Item Number: ET.TB37

ISBN 9790207011008.

Biagio Marini was born 1597 in the remarkably musical Lombardy town of Brescia, which was, since the early sixteenth century, a center of organ, lute, and viol manufacture, and became even more renowned for its violins. At age 18, Marini was violinist at St. Mark’s in Venice. There, in 1617, under the influence of Monteverdi, he published his "Affetti Musicali, Opus 1", one of the most radical works of its day. After his wife’s death, the young composer returned to Brescia (1620) as musical director at the Santa Euphemia church. Two years later he served the court of Ferdinand Gonzaga at Parma, and in 1623 accepted the position of "maestro di concerti" at the Wittelsbach palace in Neuburg on the Danube.
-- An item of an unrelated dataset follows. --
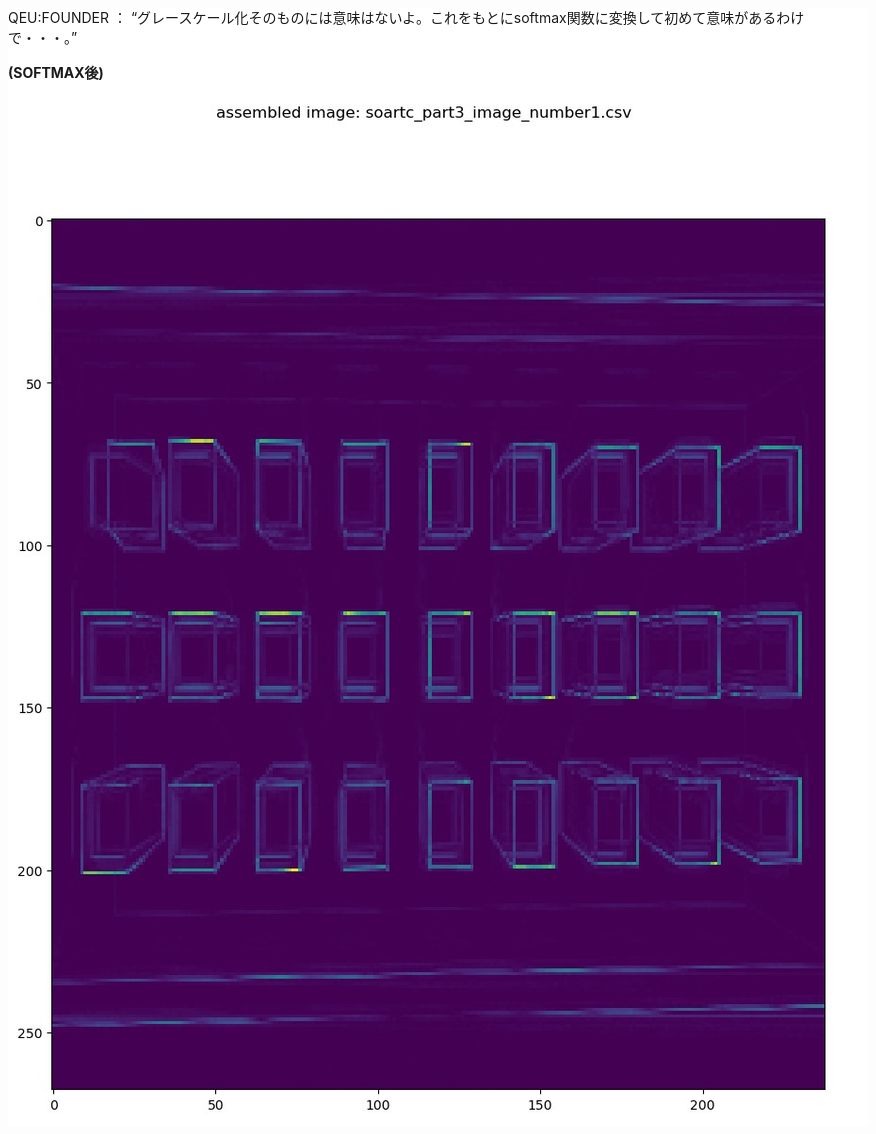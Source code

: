 QEU:FOUNDER ： “グレースケール化そのものには意味はないよ。これをもとにsoftmax関数に変換して初めて意味があるわけで・・・。”

**(SOFTMAX後)**

![imageJRL9-12-7](/2024-03-07-QEUR23_VTFDEV11/imageJRL9-12-7.jpg)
He travelled as well in Dusseldorf and Brussels, and in 1626, together with his second wife, he may have lived a few months in Munich.

Documentation is lacking on his activities between 1627 and 1640. He probably spent much of this period in Italy, since his third wife, married in1630, was a resident of Milan. During these fourteen years Marini published the works composed at Neuburg. In 1640 he accepted the position of "maestro di cappella" at the "Accademia della Morte" in Ferrara, and two years later at the church of Santa Maria della Scala in Milano. He was a member of the "Occulti"in Parma, a society promoting all fine arts. Marini settled in Venice, and remained there until his death in 1665.

It is safe to assume that Marini was a skilled performer on several instruments. His numerous canzonas attest to his affection for brass music, and he spent many years in southern Germany, where brass instrument manufacture and performance were unsurpassed.

The present Sonata is from his "Sonate, Sinfonie, ... ," Opus 8, of 1626, a large group of sonatas, canzonas, sinfonias, ballettos, and dances written for ensembles of one to six parts with continuo. Many of them call for trombones. The late Alfred Einstein assembled the manuscripts upon which this edition is based. The continuo realization, dynamics, and tempos have been supplied by the editor.

Leslie Bassett (born in 1923) was awarded with major composer prizes such as the Pulitzer, the Prix de Rome, and others. A former trombonist, he has often written for brass and maintained an active interest in earlier music.